Qu’aura gardé cette dernière de son aventure martiale ? Si peu de choses en vérité. À la différence des héroïnes miyazakiennes, comme San et Nausicaä, dont la prise d’armes individuelle vise l’émancipation collective, la nouvelle Mulan ne part en guerre que pour mieux retourner au foyer familial. La conclusion du film appuie encore plus lourdement ce précepte confucéen que la version animée : « Honore ta famille » peut-on désormais lire sur l’épée qu’offre l’empereur à sa sauveuse. Une fois chez elle, aucun avenir n’attend la combattante, au contraire de la Mulan animée qui, au moins, avait obtenu par sa bravoure la reconnaissance et l’amour d’un bel officier.

Mulan. Un empouvoirement anti-féministe 

L'empouvoirement est-il toujours féministe ?

Alors, « féministe » cette nouvelle Mulan ? Pour y répondre, il conviendrait de distinguer « empouvoirement féminin » et « féminisme ». L’un n’implique pas nécessairement l’autre. Dans le cas qui nous occupe, l’empouvoirement de l’héroïne, uniquement individuel et placé sous le signe de l’exceptionnalité provisoire, ne s’accompagne pas de visées féministes, au sens où la guerre de Mulan provoquerait une révolution sociale.

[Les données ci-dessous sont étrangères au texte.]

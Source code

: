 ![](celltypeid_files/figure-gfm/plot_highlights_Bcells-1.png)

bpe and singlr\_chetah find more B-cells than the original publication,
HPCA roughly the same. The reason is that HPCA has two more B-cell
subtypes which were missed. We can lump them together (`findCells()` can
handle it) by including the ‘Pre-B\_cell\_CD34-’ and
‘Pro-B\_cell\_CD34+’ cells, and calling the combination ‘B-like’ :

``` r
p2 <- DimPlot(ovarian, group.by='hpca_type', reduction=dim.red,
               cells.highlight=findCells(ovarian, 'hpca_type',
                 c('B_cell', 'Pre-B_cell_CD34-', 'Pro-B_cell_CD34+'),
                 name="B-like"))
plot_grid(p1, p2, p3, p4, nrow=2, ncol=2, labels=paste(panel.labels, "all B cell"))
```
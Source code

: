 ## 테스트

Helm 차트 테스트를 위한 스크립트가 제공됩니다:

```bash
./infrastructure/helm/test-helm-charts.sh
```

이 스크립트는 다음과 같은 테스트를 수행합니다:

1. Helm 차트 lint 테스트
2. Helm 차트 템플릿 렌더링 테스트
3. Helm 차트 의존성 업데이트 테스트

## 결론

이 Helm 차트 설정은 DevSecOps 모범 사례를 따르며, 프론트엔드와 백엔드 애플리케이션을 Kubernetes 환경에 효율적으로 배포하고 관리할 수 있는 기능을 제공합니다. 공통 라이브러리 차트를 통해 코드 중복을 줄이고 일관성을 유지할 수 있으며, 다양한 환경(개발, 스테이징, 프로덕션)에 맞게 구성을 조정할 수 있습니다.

Mulan ne cherche pas tant à renverser l’ordre des valeurs qu’à s’y confondre pour mieux les défendre. À l’inverse et dans un tout autre genre, les femmes de La Favorite, bien qu’elles ne brillent pas particulièrement par leurs exploits guerriers ou leur grande gueule, savent imposer aux courtisans masculins des valeurs jugées « féminines » comme méthodes de gouvernement.

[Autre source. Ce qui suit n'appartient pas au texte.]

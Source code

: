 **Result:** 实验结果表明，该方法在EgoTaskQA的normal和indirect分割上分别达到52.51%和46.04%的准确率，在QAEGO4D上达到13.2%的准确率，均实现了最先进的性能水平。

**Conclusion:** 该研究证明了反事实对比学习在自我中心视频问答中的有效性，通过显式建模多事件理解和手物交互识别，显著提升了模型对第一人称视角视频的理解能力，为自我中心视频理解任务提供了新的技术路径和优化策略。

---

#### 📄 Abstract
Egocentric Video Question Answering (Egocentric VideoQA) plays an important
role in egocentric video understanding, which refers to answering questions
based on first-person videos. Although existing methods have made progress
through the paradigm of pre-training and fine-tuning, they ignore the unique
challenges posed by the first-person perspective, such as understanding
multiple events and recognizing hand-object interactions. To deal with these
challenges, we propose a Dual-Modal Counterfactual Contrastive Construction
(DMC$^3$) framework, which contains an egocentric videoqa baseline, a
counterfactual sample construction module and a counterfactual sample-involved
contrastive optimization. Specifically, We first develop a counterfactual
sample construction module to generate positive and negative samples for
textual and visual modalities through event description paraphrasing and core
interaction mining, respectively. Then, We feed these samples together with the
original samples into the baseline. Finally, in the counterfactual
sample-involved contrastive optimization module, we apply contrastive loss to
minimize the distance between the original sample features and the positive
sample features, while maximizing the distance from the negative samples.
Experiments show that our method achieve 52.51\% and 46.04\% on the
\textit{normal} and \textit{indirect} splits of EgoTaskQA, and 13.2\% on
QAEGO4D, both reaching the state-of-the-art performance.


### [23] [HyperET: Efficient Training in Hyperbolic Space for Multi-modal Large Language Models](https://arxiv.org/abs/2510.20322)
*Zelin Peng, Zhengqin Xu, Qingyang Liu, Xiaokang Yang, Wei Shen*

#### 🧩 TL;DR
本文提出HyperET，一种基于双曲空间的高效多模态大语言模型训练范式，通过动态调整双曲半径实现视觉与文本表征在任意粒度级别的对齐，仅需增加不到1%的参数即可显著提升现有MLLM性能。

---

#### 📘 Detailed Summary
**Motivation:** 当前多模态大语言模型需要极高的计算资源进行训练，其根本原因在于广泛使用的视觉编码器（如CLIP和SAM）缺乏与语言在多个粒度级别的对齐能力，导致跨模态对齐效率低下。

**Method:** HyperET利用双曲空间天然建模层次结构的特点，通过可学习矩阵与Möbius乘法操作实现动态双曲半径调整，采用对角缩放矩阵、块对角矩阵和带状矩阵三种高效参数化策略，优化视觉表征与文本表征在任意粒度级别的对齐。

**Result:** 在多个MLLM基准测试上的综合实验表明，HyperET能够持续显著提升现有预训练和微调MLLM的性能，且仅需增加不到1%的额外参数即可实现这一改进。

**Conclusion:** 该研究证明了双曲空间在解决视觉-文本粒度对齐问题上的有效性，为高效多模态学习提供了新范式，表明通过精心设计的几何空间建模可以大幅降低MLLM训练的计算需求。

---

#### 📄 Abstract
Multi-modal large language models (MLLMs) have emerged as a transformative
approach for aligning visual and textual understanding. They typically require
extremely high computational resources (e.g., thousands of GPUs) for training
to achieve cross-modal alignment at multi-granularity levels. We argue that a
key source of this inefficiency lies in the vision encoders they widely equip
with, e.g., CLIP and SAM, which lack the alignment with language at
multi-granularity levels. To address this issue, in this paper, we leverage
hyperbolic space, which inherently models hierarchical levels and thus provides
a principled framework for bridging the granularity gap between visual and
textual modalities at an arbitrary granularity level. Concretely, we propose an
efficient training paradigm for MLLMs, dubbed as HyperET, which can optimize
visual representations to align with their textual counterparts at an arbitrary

En définitive, face aux montagnes de critiques qu’a subie Disney pendant des années, la firme a choisi de contre-attaquer pour mieux défendre l’essentiel. En lieu et place de princesses mièvres, incapables et soumises aux hommes, on aura désormais droit à des héroïnes batailleuses et bravaches qui protègeront d’elles-mêmes, mieux que les hommes, l’ordre social du patriarcat. Un ravalement de façade, rien de plus. Pour ne pas céder aux sirènes du marketing, gardons toujours à l’esprit ces mots on ne peut plus justes du Guépard : « Il faut que tout change pour que rien ne change ».